Tighter background checks can stop school shootings

Story by Anna Schecterson, Editorial Board

Since the 2012 Sandy Hook shooting in Newtown, Connecticut, 144 school shootings or gun related incidents on school property have occurred in the United States. As students, we worry that a local school could easily be next on the long and bloody list if nothing is done.

One of the most glaring incidents in our minds is the Oct. 1 shooting at Umpqua Community College in Roseburg, Oregon, in which shooter Christopher Harper-Mercer killed nine, injured nine others, and then killed himself. Six of Harper-Mercer’s guns were found on the college campus, and seven more were found in his home, all of them legally obtained.

The United States’ National Instant Criminal Background Check System (NICS) has stopped over two million ineligible persons, such as convicted felons, from legally purchasing guns. These background checks usually take a just few minutes to complete, during which time an agent checks several databases to see if a prospective buyer is eligible.

Generally, the severely or dangerously mentally ill are prohibited from buying guns by the NICS.

Harper-Mercer had a history of mental illness, for which he had previously sought treatment, yet he was allowed to obtain 13 guns anyway. For a normal person, we believe 13 firearms is excessive; for a mentally ill person, even more so.

Most mentally ill people do not act violently on account of their illnesses, but there is always a chance, however small, that they might. Therefore, when it comes to ownership of an object that can be used to kill, stricter background checks should be enforced on possible owners, regardless of their mental health statuses.

Japanese gun laws could help us form the beginnings of a solution. In 2008, 12,000 people in the United States died because of gun violence. In Japan, just 11 people were killed by guns in the same year, simply because the Japanese are more prepared to handle gun-related crime.

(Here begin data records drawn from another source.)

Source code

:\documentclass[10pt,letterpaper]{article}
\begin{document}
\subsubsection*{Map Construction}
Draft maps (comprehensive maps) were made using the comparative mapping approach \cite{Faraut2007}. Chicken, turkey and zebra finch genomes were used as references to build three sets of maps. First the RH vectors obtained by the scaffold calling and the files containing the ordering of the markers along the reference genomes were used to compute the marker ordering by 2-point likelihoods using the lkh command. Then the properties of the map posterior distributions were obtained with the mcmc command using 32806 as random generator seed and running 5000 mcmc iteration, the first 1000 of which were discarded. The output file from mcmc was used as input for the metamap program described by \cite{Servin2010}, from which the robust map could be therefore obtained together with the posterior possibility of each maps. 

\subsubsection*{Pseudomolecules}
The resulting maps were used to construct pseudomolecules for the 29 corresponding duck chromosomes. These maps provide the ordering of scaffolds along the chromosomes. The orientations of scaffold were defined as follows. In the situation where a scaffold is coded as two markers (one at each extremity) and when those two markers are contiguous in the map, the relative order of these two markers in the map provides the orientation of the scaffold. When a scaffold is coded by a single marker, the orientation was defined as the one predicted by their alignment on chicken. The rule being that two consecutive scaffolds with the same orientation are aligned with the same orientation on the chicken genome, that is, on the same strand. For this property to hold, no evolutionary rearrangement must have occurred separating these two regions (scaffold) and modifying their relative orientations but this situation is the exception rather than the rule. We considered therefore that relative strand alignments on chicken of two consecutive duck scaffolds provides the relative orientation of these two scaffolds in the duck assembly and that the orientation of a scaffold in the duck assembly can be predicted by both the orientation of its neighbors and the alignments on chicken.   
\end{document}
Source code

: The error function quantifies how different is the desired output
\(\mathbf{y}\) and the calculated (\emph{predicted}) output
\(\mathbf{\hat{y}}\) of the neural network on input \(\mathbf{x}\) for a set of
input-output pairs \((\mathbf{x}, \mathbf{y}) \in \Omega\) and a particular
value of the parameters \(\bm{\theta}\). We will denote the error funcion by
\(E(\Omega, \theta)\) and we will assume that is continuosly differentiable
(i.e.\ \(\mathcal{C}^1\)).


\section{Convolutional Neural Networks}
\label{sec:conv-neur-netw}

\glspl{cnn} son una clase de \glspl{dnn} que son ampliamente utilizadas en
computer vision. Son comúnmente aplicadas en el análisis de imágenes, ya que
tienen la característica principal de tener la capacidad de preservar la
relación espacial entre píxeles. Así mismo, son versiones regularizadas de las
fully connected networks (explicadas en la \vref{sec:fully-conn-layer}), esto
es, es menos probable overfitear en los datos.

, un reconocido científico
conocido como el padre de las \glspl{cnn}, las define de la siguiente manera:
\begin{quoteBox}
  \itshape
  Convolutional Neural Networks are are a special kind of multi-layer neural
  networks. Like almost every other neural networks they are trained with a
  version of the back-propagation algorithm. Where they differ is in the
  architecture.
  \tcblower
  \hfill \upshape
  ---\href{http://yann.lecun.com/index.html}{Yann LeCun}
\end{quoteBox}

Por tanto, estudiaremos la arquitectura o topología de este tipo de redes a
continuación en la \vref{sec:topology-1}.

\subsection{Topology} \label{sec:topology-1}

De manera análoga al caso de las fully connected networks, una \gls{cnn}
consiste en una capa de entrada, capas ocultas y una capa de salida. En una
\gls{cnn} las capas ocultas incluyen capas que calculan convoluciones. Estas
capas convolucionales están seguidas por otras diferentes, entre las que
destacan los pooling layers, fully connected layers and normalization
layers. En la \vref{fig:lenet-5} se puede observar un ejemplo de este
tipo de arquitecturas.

We would not go so far as to prohibit almost all guns the way Japan has, but we would urge Americans seeking to buy guns to not only take mandatory gun classes, but also pass required shooting, drug, and mental fitness tests, plus a background check that is much more rigorous than the one the United States currently requires.

Many Americans tout their Second Amendment right to own a firearm as a source of pride and belief in rugged “Americanness.” But in possessing this right, we forget that guns have more uses than protection.

Guns can be used to kill innocent people with blinding cowardice and callousness at the simple pull of a trigger. As students, we feel that our safety both on and off campus matters more than an individual’s desire to own a firearm.

Americans will never give up their guns entirely, and we do not ask them to. We also acknowledge that criminals will find ways to obtain firearms illegally regardless of the government’s actions. But we see that stricter federal gun control policies and better background checks will keep guns from falling into hands that seem harmless at first, but turn violent later.